To further increase the accuracy of all of our modeling efforts, we have also focused on improving the calibration of remote sensing imagery that is the input to our models.  To that end, we have used our hyperspectral goniometer (Harms, Bachmann, et al, 2017) to characterize the bi-directional reflectance distribution function (BRDF) of calibration reference standards, which, in many remote sensing processing chains, are assumed to be perfectly Lambertian. Our hyperspectral BRDF measurements illustrate the non-Lambertian nature of these calibration reference standards, and  we have developed accurate models for these hyperspectral BRDF measurements of calibration reference standards and demonstrated workflows that incorporate these models for use when remote sensing imagery is collected in field settings, significantly improving the radiometric accuracy of the resulting imagery data (Lee, Bachmann, et al, 2024).

References

[1] Lee, C. H., Bachmann, C. M., Nur, N. B., and Golding, R. M. Bidirectional spectro-polarimetry of olivine sand. Earth and Space Science 12, 1 (2025), e2024EA003928.
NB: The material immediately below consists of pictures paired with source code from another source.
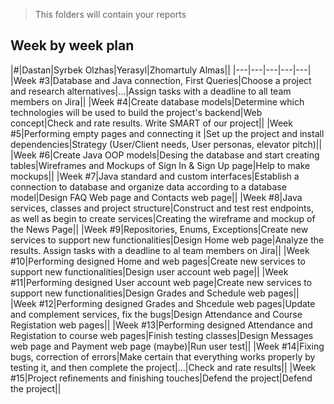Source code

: > This folders will contain your reports
## Week by week plan
|#|Dastan|Syrbek Olzhas|Yerasyl|Zhomartuly Almas||
|---|---|---|---|---|
|Week #3|Database and Java connection, First Queries|Choose a project and research alternatives|...|Assign tasks with a deadline to all team members on Jira||
|Week #4|Create database models|Determine which technologies will be used to build the project's backend|Web concept|Check and rate results. Write SMART of our project||
|Week #5|Performing empty pages and connecting it |Set up the project and install dependencies|Strategy (User/Client needs, User personas, elevator pitch)||
|Week #6|Create Java OOP models|Desing the database and start creating tables|Wireframes and Mockups of Sign In & Sign Up page|Help to make mockups||
|Week #7|Java standard and custom interfaces|Establish a connection to database and organize data according to a database model|Design FAQ Web page and Contacts web page||
|Week #8|Java services, classes and project structure|Construct and test rest endpoints, as well as begin to create services|Creating the wireframe and mockup of the News Page||
|Week #9|Repositories, Enums, Exceptions|Create new services to support new functionalities|Design Home web page|Analyze the results. Assign tasks with a deadline to al team members on Jira||
|Week #10|Performing designed Home and web pages|Create new services to support new functionalities|Design user account web page||
|Week #11|Performing designed User account web page|Create new services to support new functionalities|Design Grades and Schedule web pages||
|Week #12|Performing designed Grades and Shcedule web pages|Update and complement services, fix the bugs|Design Attendance and Course Registation web pages||
|Week #13|Performing designed Attendance and Registation to course web pages|Finish testing classes|Design Messages web page and Payment web page (maybe)|Run user test||
|Week #14|Fixing bugs, correction of errors|Make certain that everything works properly by testing it, and then complete the project|...|Check and rate results||
|Week #15|Project refinements and finishing touches|Defend the project|Defend the project||
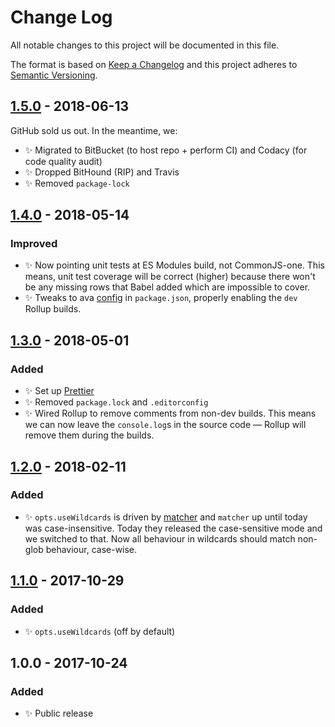 # Change Log

All notable changes to this project will be documented in this file.

The format is based on [Keep a Changelog](http://keepachangelog.com/)
and this project adheres to [Semantic Versioning](http://semver.org/).

## [1.5.0] - 2018-06-13

GitHub sold us out. In the meantime, we:

- ✨ Migrated to BitBucket (to host repo + perform CI) and Codacy (for code quality audit)
- ✨ Dropped BitHound (RIP) and Travis
- ✨ Removed `package-lock`

## [1.4.0] - 2018-05-14

### Improved

- ✨ Now pointing unit tests at ES Modules build, not CommonJS-one. This means, unit test coverage will be correct (higher) because there won't be any missing rows that Babel added which are impossible to cover.
- ✨ Tweaks to ava [config](https://github.com/avajs/ava/blob/master/docs/recipes/es-modules.md) in `package.json`, properly enabling the `dev` Rollup builds.

## [1.3.0] - 2018-05-01

### Added

- ✨ Set up [Prettier](https://prettier.io)
- ✨ Removed `package.lock` and `.editorconfig`
- ✨ Wired Rollup to remove comments from non-dev builds. This means we can now leave the `console.log`s in the source code — Rollup will remove them during the builds.

## [1.2.0] - 2018-02-11

### Added

- ✨ `opts.useWildcards` is driven by [matcher](https://github.com/sindresorhus/matcher) and `matcher` up until today was case-insensitive. Today they released the case-sensitive mode and we switched to that. Now all behaviour in wildcards should match non-glob behaviour, case-wise.

## [1.1.0] - 2017-10-29

### Added

- ✨ `opts.useWildcards` (off by default)

## 1.0.0 - 2017-10-24

### Added

- ✨ Public release

[1.1.0]: https://bitbucket.org/codsen/ast-compare/branches/compare/v1.1.0%0Dv1.0.1#diff
[1.2.0]: https://bitbucket.org/codsen/ast-compare/branches/compare/v1.2.0%0Dv1.1.7#diff
[1.3.0]: https://bitbucket.org/codsen/ast-compare/branches/compare/v1.3.0%0Dv1.2.2#diff
[1.4.0]: https://bitbucket.org/codsen/ast-compare/branches/compare/v1.4.0%0Dv1.3.1#diff
[1.5.0]: https://bitbucket.org/codsen/ast-compare/branches/compare/v1.5.0%0Dv1.4.1#diff
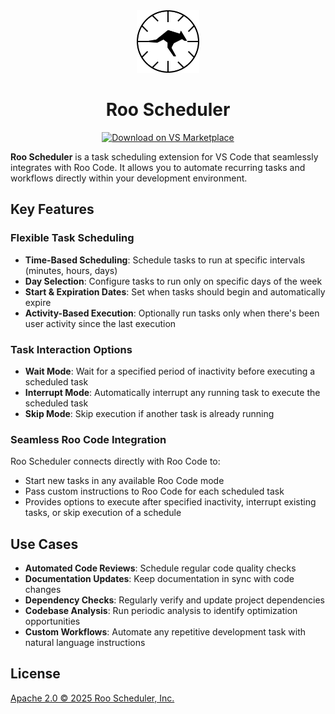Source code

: <div align="center">
  <img src="assets/icons/scheduler-icon.svg" alt="Roo Scheduler Icon" width="100" />
</div>

<div align="center">
<h1>Roo Scheduler</h1>

<a href="https://marketplace.visualstudio.com/items?itemName=RooVeterinaryInc.roo-scheduler" target="_blank"><img src="https://img.shields.io/badge/Download%20on%20VS%20Marketplace-blue?style=for-the-badge&logo=visualstudiocode&logoColor=white" alt="Download on VS Marketplace"></a>

</div>

**Roo Scheduler** is a task scheduling extension for VS Code that seamlessly integrates with Roo Code. It allows you to automate recurring tasks and workflows directly within your development environment.

## Key Features

### Flexible Task Scheduling

- **Time-Based Scheduling**: Schedule tasks to run at specific intervals (minutes, hours, days)
- **Day Selection**: Configure tasks to run only on specific days of the week
- **Start & Expiration Dates**: Set when tasks should begin and automatically expire
- **Activity-Based Execution**: Optionally run tasks only when there's been user activity since the last execution

### Task Interaction Options

- **Wait Mode**: Wait for a specified period of inactivity before executing a scheduled task
- **Interrupt Mode**: Automatically interrupt any running task to execute the scheduled task
- **Skip Mode**: Skip execution if another task is already running

### Seamless Roo Code Integration

Roo Scheduler connects directly with Roo Code to:

- Start new tasks in any available Roo Code mode
- Pass custom instructions to Roo Code for each scheduled task
- Provides options to execute after specified inactivity, interrupt existing tasks, or skip execution of a schedule

## Use Cases

- **Automated Code Reviews**: Schedule regular code quality checks
- **Documentation Updates**: Keep documentation in sync with code changes
- **Dependency Checks**: Regularly verify and update project dependencies
- **Codebase Analysis**: Run periodic analysis to identify optimization opportunities
- **Custom Workflows**: Automate any repetitive development task with natural language instructions

## License

[Apache 2.0 © 2025 Roo Scheduler, Inc.](./LICENSE)
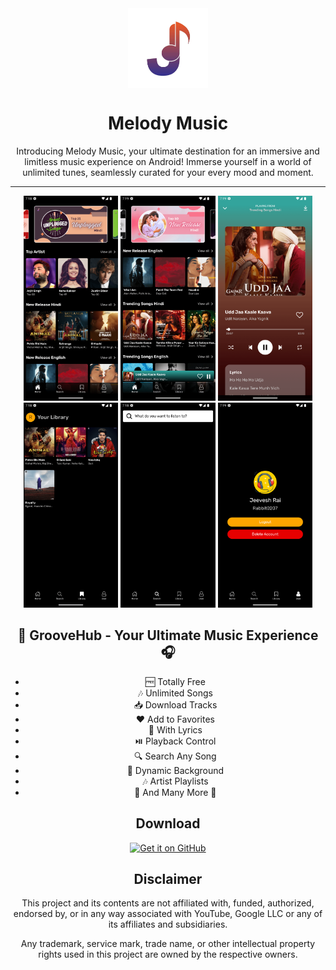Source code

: <div align="center">
    <img src="./assets/img/logo.png" width="128" height="128" style="display: block; margin: 0 auto"/>
    <h1>Melody Music</h1>
    <p>Introducing Melody Music, your ultimate destination for an immersive and limitless music experience on Android! Immerse yourself in a world of unlimited tunes, seamlessly curated for your every mood and moment.</p>

---

<p align="center">
  <img src="./Screenshot/Screenshot_1705412909.png" width="30%" />
  <img src="./Screenshot/Screenshot_1705412978.png" width="30%" />
  <img src="./Screenshot/Screenshot_1705412986.png" width="30%" />

  <img src="./Screenshot/Screenshot_1705412937.png" width="30%" />
  <img src="./Screenshot/Screenshot_1705412928.png" width="30%" />
  <img src="./Screenshot/Screenshot_1705412942.png" width="30%" />
</p>

## 🎵 GrooveHub - Your Ultimate Music Experience 🎧
- 🆓 Totally Free
- 🎶 Unlimited Songs
- 📥 Download Tracks
- ❤️ Add to Favorites
- 📃 With Lyrics
- ⏯️ Playback Control
- 🔍 Search Any Song
- 🎨 Dynamic Background
- 🎶 Artist Playlists
- 🎉 And Many More 🚀

## Download
[<img src="https://github.com/machiav3lli/oandbackupx/blob/034b226cea5c1b30eb4f6a6f313e4dadcbb0ece4/badge_github.png"
    alt="Get it on GitHub"
    height="80">](https://github.com/Jeevesh0207/Melody_Music_App/releases/tag/v.1.0.0)

## Disclaimer
This project and its contents are not affiliated with, funded, authorized, endorsed by, or in any way associated with YouTube, Google LLC or any of its affiliates and subsidiaries.

Any trademark, service mark, trade name, or other intellectual property rights used in this project are owned by the respective owners.
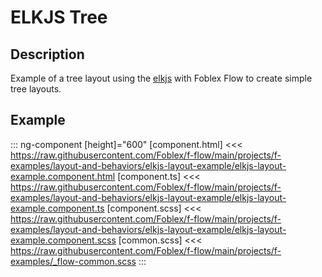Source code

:﻿# ELKJS Tree

## Description

Example of a tree layout using the [elkjs](https://github.com/kieler/elkjs) with Foblex Flow to create simple tree layouts.

## Example

::: ng-component <elkjs-layout-example></elkjs-layout-example> [height]="600"
[component.html] <<< https://raw.githubusercontent.com/Foblex/f-flow/main/projects/f-examples/layout-and-behaviors/elkjs-layout-example/elkjs-layout-example.component.html
[component.ts] <<< https://raw.githubusercontent.com/Foblex/f-flow/main/projects/f-examples/layout-and-behaviors/elkjs-layout-example/elkjs-layout-example.component.ts
[component.scss] <<< https://raw.githubusercontent.com/Foblex/f-flow/main/projects/f-examples/layout-and-behaviors/elkjs-layout-example/elkjs-layout-example.component.scss
[common.scss] <<< https://raw.githubusercontent.com/Foblex/f-flow/main/projects/f-examples/_flow-common.scss
:::

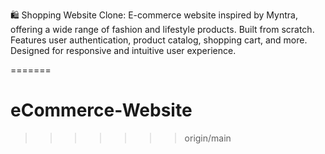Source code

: 
🛍️ Shopping Website Clone: E-commerce website inspired by Myntra, offering a wide range of fashion and lifestyle products. Built from scratch. Features user authentication, product catalog, shopping cart, and more. Designed for responsive and intuitive user experience.




























=======
# eCommerce-Website
>>>>>>> origin/main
[2] Lee, C. H., Bachmann, C. M., Nur, N. B., Mao, Y., Conran, D. N., and Bauch, T. D. A comprehensive brf model for spectralon and applica- tion to hyperspectral field imagery. IEEE Transactions on Geoscience and
Remote Sensing 62 (2024), 1–16.
[3] Nur, N. B., Bachmann, C. M., Tyler, A. C., Miller, A., Khan, S., Union, K. E., Owens-Rios, W. A., Bauch, T. D., and Lapszynski, C. S. Mapping soil organic matter, total carbon, and total nitrogen in salt marshes using uas-based hyperspectral imaging. Journal of Geophysical Research: Biogeosciences 130, 6 (2025), e2024JG008421.